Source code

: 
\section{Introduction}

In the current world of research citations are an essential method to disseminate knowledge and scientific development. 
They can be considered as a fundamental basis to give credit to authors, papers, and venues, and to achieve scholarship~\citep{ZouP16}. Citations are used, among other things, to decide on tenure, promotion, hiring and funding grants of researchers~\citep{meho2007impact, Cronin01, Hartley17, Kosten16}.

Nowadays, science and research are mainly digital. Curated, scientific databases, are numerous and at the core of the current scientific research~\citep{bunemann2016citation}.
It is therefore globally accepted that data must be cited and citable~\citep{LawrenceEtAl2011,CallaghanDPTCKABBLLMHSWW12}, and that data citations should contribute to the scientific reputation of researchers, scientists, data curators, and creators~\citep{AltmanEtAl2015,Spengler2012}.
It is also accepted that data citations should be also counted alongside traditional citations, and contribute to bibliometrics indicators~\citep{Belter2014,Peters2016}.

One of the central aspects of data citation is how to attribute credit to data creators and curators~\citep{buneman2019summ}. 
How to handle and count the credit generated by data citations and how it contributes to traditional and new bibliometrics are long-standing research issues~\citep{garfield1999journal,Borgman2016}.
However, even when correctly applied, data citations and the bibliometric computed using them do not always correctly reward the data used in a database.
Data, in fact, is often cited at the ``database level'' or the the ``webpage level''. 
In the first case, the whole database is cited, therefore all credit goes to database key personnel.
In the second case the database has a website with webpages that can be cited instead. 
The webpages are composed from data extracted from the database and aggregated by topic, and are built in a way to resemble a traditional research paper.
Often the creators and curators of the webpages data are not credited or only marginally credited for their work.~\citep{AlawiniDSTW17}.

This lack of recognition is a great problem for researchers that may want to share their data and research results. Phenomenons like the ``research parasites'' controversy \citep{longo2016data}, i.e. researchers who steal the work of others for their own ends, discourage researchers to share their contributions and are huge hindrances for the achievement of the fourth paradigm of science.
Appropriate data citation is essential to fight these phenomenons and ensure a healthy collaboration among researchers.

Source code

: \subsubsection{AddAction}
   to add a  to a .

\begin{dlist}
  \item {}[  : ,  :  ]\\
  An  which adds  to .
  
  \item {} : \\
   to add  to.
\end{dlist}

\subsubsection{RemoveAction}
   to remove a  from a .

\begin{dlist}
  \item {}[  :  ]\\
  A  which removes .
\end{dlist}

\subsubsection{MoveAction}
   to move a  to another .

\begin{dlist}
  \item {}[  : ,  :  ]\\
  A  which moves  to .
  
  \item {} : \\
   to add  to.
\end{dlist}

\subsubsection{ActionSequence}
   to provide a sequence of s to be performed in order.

************

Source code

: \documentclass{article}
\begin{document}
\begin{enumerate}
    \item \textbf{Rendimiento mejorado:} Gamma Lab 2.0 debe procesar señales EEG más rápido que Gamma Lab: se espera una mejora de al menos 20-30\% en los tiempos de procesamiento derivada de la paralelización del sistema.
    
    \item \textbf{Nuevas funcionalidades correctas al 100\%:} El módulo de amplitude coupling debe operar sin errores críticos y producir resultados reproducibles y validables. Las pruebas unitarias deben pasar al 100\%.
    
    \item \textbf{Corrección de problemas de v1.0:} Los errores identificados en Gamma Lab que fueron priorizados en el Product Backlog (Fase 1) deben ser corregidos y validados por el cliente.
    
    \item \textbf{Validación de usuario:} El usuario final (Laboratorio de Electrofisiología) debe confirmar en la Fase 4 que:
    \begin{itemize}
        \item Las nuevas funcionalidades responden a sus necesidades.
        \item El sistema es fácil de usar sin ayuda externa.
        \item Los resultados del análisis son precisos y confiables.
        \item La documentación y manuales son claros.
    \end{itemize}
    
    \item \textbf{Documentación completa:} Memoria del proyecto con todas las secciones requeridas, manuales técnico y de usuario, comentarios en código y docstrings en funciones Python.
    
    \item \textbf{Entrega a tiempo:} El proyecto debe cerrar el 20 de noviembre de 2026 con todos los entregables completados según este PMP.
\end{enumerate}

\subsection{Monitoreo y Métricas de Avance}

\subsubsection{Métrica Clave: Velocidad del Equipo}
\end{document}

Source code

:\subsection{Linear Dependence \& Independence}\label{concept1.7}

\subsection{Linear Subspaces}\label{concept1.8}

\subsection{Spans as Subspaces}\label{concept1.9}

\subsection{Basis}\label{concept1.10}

************

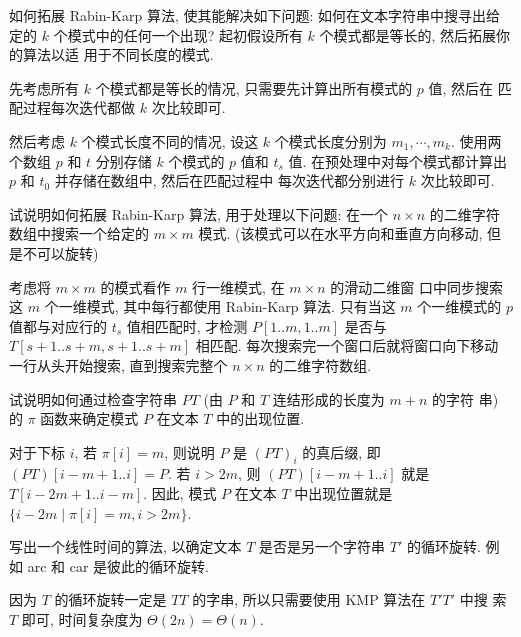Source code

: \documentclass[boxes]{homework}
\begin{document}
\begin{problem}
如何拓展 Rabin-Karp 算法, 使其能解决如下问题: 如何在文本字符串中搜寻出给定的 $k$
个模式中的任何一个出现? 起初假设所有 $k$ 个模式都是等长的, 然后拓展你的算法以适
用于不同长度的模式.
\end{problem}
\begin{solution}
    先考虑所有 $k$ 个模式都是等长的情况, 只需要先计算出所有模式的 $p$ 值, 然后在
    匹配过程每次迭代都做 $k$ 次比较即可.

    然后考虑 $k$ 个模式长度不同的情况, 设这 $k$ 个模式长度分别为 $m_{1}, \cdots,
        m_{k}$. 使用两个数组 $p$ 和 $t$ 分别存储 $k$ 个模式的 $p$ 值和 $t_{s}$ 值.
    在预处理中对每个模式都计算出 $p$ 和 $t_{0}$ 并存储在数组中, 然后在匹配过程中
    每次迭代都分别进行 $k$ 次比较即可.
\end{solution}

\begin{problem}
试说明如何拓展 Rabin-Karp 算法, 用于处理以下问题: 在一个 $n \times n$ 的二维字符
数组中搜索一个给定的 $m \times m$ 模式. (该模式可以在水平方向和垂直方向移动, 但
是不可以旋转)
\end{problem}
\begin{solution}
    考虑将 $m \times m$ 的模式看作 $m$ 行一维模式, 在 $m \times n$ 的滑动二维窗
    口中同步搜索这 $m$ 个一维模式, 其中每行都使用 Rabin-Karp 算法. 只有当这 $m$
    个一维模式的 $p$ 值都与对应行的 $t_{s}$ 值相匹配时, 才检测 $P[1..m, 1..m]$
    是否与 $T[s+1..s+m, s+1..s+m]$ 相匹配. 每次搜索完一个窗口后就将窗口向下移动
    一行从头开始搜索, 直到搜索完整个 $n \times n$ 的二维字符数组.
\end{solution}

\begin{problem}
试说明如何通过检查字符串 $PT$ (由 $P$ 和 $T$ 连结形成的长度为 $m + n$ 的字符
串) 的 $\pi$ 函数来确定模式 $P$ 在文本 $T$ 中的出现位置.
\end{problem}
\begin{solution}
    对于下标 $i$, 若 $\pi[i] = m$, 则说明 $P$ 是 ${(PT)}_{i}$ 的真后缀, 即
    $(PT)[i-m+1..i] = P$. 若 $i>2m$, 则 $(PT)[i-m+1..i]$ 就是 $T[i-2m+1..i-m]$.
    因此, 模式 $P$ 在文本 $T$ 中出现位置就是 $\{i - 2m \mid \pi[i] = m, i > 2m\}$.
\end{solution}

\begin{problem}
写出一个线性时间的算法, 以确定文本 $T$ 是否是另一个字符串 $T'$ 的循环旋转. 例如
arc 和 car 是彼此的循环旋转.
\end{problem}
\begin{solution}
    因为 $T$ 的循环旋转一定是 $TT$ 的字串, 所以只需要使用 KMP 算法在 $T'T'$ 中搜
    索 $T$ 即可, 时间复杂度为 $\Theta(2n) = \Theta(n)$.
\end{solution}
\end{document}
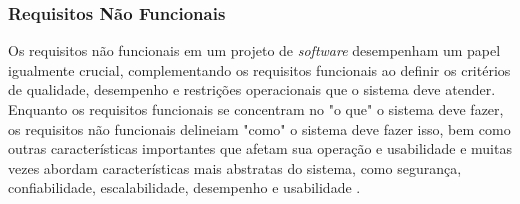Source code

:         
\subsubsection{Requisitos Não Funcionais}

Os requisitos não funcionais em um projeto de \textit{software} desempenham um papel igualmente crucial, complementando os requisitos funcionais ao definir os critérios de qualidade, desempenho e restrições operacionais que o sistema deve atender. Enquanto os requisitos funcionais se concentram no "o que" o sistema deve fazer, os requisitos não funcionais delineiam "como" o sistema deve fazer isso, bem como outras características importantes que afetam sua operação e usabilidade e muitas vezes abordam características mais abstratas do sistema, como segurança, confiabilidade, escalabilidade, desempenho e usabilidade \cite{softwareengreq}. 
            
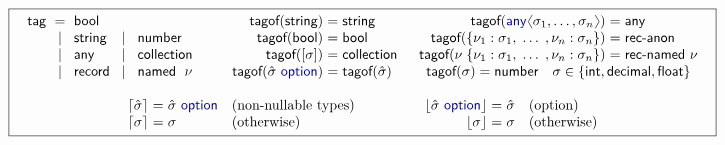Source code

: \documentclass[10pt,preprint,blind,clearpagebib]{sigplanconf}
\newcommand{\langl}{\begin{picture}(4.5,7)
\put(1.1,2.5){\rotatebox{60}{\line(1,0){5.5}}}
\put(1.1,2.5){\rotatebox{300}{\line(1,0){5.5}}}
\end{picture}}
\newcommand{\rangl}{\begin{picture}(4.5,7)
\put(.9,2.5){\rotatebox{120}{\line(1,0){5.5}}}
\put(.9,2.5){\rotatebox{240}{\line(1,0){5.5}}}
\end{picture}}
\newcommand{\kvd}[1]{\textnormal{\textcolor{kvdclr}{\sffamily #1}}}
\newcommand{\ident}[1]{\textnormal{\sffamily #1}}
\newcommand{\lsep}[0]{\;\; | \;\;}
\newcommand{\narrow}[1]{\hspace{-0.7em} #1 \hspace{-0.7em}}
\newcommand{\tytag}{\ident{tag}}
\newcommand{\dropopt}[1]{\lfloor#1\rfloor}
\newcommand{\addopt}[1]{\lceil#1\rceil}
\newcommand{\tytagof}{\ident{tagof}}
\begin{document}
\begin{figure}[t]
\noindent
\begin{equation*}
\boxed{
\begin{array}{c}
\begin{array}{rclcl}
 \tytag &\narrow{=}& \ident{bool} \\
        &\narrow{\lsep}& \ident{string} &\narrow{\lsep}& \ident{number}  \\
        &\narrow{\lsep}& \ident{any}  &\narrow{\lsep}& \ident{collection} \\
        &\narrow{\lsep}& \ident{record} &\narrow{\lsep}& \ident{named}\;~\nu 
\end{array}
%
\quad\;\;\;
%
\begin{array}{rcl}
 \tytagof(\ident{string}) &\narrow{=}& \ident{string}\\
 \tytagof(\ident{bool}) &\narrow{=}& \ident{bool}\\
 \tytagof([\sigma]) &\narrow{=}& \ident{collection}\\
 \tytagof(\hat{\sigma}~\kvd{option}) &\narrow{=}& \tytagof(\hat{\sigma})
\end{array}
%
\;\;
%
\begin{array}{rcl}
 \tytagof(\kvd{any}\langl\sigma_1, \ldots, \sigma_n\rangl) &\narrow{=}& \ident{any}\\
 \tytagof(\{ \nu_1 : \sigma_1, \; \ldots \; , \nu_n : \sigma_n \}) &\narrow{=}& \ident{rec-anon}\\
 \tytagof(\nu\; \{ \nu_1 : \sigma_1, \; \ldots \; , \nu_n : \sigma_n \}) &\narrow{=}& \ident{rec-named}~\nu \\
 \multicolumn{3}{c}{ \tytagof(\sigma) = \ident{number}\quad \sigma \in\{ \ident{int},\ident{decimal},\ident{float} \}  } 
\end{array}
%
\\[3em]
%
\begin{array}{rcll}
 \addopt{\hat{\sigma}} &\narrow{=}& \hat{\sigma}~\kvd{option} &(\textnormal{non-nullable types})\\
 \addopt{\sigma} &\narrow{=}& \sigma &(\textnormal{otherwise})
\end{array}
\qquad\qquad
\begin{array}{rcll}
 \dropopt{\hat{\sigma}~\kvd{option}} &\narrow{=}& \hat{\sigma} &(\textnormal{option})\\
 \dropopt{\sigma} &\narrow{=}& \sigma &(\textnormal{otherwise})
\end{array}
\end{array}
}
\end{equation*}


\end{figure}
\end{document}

************

EXERCISE PROMPT — Copy every line above in which the string "webpages" shows up.

OUTPUT OF THE TASK —
In the second case the database has a website with webpages that can be cited instead. 
The webpages are composed from data extracted from the database and aggregated by topic, and are built in a way to resemble a traditional research paper.
Often the creators and curators of the webpages data are not credited or only marginally credited for their work.~\citep{AlawiniDSTW17}.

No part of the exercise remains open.